--- YOUR ASSIGNMENT ---
Transcribe, without any change, the line that includes "あんまりまとまってないですが、この辺で終わりたいと思います。" and all the lines that come after it in the material below.

<<<<

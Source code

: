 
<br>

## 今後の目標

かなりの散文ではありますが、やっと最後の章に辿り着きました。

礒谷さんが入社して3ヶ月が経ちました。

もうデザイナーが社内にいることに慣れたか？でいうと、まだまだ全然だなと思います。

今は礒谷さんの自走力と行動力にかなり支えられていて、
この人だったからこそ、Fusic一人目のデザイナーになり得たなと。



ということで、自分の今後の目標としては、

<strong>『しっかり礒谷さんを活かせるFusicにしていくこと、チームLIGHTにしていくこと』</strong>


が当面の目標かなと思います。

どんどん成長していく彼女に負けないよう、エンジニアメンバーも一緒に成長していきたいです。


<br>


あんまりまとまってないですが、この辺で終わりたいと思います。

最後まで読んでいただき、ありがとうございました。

>>>>

--- TASK RESPONSE ---
あんまりまとまってないですが、この辺で終わりたいと思います。

最後まで読んでいただき、ありがとうございました。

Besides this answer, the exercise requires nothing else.